CELEBESMEDIA.ID, Makassar - Kapten Timnas Indonesia, Rizky Ridho, meminta rekan-rekannya tetap tenang dan tidak terpengaruh provokasi Vietnam saat kedua tim bertemu pada lanjutan Grup A Piala AFF 2026.
Ridho menegaskan, Timnas Indonesia harus mengutamakan permainan sendiri dan menjalankan instruksi John Herdman untuk menghadapi laga yang diprediksi berlangsung dengan tensi tinggi tersebut.
“Kami harus fokus terhadap pertandingan saja, pada tim kami sendiri dan bermain dengan rencana yang diberikan pelatih,” kata Rizky Ridho dalam konferensi pers jelang pertandingan, Minggu (2/8).
Indonesia dijadwalkan menghadapi Vietnam di Stadion Pakansari, Bogor, Senin (3/8/2026) pukul 20.30 WIB. Pertandingan ini menjadi salah satu laga penting dalam persaingan Grup A menuju semifinal.
Ridho memiliki pengalaman menghadapi Vietnam dalam sejumlah pertandingan, baik di Piala AFF maupun Kualifikasi Piala Dunia. Bek Persija Jakarta itu mengakui duel kedua tim kerap berlangsung panas dan diwarnai aksi nonteknis.
Karena itu, Ridho meminta para pemain Indonesia tidak kehilangan konsentrasi hanya karena terpancing situasi di lapangan.
Menurut dia, kedisiplinan menjalankan strategi menjadi kunci untuk meredam permainan Vietnam sekaligus menjaga peluang meraih kemenangan.

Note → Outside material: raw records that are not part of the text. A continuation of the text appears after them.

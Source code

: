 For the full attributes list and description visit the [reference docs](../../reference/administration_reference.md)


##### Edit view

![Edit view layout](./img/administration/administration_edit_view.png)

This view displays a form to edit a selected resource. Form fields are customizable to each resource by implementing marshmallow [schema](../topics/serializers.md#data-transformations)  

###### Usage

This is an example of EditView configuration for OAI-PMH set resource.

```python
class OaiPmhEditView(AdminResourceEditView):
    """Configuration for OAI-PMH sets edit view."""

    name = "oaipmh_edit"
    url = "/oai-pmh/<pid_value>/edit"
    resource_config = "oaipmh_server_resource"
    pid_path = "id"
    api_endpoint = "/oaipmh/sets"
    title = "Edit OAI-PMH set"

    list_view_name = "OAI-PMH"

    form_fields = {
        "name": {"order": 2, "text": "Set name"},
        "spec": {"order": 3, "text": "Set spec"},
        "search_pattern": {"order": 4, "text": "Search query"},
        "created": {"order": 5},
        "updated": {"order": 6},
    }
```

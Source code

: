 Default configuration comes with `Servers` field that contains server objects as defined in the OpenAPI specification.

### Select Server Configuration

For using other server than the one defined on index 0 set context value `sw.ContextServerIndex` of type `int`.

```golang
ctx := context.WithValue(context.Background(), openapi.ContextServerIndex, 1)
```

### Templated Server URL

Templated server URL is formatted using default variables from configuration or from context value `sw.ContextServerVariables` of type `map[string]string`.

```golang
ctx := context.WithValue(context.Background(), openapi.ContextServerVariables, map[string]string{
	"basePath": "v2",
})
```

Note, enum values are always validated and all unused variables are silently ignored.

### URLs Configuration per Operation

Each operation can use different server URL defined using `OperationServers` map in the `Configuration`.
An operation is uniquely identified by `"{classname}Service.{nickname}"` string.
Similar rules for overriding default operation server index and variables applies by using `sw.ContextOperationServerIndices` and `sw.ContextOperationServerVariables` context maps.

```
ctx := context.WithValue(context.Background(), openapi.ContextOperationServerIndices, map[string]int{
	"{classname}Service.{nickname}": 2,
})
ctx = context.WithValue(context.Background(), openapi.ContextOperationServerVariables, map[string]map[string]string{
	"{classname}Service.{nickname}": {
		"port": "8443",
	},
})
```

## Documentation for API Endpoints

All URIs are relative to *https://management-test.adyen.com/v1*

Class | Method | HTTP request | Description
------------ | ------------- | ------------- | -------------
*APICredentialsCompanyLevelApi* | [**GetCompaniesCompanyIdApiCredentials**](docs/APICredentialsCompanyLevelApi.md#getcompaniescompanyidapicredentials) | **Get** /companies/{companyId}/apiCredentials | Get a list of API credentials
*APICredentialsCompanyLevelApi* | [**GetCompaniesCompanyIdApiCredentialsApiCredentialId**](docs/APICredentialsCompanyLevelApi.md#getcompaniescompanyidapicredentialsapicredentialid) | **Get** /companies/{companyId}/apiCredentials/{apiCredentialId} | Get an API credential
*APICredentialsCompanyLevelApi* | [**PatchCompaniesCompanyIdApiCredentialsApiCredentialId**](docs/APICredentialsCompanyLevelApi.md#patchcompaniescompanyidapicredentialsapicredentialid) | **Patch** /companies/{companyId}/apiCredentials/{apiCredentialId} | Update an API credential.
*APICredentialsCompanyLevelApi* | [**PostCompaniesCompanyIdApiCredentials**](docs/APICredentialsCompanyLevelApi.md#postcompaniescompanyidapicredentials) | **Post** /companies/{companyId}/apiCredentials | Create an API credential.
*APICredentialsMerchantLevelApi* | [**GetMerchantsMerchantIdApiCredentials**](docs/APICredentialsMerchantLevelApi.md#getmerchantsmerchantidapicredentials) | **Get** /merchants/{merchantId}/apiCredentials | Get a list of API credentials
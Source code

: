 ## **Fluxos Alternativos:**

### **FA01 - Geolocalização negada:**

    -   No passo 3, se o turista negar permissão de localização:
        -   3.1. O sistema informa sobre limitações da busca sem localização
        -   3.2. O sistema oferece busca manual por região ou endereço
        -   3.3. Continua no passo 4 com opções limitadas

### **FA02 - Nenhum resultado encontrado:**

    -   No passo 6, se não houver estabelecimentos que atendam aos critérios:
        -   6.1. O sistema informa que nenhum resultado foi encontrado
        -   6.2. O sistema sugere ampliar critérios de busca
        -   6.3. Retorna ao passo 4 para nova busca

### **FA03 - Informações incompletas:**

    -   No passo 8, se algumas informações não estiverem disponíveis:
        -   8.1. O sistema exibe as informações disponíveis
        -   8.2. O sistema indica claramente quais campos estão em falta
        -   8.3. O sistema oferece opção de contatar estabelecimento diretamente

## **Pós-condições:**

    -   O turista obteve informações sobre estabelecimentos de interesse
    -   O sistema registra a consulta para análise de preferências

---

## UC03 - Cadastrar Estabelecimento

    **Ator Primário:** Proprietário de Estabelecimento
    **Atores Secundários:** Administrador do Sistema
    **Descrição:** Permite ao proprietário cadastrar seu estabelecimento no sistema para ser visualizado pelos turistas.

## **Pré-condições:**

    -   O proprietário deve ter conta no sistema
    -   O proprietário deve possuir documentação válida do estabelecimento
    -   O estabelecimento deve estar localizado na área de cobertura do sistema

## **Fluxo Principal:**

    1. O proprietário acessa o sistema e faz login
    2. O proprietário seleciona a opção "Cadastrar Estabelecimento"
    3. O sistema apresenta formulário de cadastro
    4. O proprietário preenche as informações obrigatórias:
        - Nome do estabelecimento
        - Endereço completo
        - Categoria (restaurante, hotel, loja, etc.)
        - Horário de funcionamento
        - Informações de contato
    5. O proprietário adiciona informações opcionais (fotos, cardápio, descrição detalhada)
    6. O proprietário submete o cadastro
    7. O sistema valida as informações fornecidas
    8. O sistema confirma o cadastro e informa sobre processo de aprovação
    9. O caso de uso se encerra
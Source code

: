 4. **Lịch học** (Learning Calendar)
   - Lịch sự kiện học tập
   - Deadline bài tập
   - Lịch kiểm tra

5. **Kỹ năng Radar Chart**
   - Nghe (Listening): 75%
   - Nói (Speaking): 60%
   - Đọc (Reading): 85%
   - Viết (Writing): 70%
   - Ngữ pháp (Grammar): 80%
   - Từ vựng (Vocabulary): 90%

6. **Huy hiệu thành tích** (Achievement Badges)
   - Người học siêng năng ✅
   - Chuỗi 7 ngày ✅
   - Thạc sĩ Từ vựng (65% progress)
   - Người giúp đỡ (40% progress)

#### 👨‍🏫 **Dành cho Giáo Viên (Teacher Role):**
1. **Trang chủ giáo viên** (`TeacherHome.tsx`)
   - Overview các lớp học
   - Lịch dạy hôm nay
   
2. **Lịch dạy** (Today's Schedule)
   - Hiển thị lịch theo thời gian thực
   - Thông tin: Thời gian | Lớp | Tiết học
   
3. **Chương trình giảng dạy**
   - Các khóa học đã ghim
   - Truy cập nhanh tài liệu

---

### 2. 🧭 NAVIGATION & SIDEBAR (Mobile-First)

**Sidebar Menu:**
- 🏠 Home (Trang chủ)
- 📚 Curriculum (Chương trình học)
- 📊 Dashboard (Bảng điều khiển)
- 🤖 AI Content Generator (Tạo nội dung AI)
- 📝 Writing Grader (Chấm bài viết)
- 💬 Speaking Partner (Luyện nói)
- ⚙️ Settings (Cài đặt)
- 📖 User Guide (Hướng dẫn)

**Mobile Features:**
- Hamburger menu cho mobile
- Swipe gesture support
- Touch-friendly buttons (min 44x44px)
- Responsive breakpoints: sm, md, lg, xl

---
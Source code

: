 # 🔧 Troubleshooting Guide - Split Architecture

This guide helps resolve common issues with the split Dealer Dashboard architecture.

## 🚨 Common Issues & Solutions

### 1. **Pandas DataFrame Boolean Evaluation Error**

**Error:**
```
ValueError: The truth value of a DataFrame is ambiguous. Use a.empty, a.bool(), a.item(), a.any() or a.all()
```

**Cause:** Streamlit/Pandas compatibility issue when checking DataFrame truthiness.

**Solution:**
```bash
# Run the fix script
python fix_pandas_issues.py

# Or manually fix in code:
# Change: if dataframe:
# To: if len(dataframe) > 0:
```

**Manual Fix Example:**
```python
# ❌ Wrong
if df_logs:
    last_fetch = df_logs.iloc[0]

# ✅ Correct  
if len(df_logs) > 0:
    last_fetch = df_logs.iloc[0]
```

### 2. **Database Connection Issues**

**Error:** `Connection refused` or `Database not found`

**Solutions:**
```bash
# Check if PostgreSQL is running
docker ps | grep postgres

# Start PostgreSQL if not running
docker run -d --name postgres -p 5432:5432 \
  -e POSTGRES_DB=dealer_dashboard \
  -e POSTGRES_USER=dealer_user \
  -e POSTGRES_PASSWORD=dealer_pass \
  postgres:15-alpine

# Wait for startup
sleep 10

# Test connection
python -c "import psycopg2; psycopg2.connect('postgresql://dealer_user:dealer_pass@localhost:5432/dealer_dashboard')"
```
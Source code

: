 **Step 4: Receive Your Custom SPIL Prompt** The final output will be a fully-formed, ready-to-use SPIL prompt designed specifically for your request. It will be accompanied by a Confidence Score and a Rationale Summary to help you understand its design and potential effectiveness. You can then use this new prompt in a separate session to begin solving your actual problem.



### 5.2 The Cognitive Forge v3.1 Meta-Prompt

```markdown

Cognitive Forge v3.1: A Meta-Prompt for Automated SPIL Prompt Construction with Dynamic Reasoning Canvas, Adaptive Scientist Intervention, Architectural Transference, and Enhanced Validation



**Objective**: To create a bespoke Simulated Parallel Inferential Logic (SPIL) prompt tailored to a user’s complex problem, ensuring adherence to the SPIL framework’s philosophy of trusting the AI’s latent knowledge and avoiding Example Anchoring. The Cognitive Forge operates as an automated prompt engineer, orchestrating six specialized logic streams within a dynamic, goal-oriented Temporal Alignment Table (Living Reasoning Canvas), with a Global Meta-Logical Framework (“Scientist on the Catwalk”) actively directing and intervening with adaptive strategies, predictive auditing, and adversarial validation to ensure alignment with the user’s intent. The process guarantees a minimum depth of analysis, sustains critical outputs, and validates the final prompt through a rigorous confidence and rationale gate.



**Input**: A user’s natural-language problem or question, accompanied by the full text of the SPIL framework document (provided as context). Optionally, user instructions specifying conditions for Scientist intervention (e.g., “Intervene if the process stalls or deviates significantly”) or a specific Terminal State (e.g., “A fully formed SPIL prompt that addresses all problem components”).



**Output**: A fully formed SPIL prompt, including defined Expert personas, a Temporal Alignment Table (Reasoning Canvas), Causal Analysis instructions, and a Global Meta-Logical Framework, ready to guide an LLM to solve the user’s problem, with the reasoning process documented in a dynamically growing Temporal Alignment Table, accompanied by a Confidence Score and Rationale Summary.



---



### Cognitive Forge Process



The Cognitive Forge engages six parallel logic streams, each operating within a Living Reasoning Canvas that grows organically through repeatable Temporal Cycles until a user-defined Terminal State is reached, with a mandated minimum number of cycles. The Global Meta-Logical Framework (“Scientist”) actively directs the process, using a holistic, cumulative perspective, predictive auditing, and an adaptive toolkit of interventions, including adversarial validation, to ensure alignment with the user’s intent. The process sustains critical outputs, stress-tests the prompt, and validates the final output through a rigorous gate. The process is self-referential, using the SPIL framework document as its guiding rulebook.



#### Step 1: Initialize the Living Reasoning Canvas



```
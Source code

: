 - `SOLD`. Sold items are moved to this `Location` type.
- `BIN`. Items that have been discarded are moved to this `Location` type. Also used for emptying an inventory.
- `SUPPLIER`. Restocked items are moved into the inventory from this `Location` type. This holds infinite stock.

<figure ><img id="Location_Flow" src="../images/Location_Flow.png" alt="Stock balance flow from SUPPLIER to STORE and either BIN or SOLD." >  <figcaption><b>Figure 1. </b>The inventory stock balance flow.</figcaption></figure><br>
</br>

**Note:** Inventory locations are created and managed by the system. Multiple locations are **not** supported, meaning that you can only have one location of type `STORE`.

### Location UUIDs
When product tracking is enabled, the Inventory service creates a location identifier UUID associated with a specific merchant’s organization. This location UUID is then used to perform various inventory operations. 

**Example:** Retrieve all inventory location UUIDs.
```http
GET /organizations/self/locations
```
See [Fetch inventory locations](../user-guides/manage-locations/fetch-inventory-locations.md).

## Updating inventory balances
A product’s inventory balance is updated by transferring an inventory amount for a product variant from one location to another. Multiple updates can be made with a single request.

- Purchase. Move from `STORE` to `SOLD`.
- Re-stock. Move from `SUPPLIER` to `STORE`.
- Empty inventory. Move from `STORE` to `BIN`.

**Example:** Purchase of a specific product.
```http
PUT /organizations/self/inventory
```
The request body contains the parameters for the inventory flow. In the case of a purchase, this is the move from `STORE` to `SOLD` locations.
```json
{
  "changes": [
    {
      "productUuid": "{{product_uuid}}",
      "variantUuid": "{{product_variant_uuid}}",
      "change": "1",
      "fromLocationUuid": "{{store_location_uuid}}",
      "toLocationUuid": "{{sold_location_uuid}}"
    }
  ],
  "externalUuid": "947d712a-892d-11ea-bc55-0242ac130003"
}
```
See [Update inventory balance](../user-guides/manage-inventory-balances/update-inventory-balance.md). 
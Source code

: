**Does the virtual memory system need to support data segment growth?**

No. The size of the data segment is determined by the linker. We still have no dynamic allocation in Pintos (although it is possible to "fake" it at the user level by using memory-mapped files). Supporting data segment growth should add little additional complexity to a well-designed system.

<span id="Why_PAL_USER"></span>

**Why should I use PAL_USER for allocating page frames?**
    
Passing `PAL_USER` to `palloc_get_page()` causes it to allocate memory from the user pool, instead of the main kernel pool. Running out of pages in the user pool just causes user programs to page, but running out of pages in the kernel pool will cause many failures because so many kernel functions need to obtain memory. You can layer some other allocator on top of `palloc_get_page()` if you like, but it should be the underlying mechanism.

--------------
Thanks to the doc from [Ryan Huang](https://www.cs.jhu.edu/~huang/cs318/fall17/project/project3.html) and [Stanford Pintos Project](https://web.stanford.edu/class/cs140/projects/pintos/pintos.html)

Ridho juga menilai keberadaan Video Assistant Referee (VAR) dapat membantu mengurangi tindakan provokatif selama pertandingan.
Teknologi tersebut membuat pemain dari kedua tim harus lebih berhati-hati karena setiap insiden berpotensi ditinjau oleh wasit.
“Jadi, pasti mereka akan hati-hati, sama seperti kami,” ujar Ridho.
Kapten Garuda itu juga mengaku telah membagikan pengalamannya menghadapi Vietnam kepada para pemain lain. Langkah tersebut dilakukan agar rekan-rekannya lebih siap menghadapi atmosfer pertandingan yang diperkirakan berlangsung dengan intensitas tinggi.
Bagi Ridho, rivalitas Indonesia dan Vietnam tidak boleh membuat pemain keluar dari koridor permainan. Fokus terhadap instruksi pelatih menjadi hal utama jika Garuda ingin mengamankan kemenangan.
Pelatih Indonesia, John Herdman, sejalan dengan sikap yang ditunjukkan sang kapten. Pelatih asal Inggris itu menyebut tim pelatih telah melakukan evaluasi untuk mengantisipasi kemungkinan meningkatnya tensi pertandingan.
Herdman meminta anak asuhnya kembali kepada identitas permainan Indonesia ketika situasi pertandingan mulai memanas.
“Bagi kami, ini adalah tentang kembali ke diri kami sendiri. Selalu kembali ke identitas permainan kami, tetap fokus pada tugas yang ada,” kata Herdman.